- _What the task asks_:
Report how many lines below contain the word "HashMap", and give only that number.

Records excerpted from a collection
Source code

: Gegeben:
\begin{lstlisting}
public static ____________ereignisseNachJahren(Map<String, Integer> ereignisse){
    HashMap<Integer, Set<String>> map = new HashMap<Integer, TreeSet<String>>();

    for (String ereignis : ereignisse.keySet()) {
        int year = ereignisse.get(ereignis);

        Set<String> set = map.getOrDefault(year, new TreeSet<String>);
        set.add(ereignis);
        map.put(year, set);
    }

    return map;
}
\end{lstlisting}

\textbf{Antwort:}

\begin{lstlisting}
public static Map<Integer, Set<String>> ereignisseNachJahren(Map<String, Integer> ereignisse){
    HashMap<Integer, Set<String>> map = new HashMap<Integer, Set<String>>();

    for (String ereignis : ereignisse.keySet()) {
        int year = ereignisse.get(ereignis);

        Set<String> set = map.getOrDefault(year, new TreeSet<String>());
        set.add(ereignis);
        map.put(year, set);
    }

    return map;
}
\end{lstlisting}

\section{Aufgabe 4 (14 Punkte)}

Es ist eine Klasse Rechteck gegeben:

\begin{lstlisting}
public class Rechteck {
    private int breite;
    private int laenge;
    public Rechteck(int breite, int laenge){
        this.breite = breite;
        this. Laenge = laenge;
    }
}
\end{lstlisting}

- _Answer for this exercise_:
2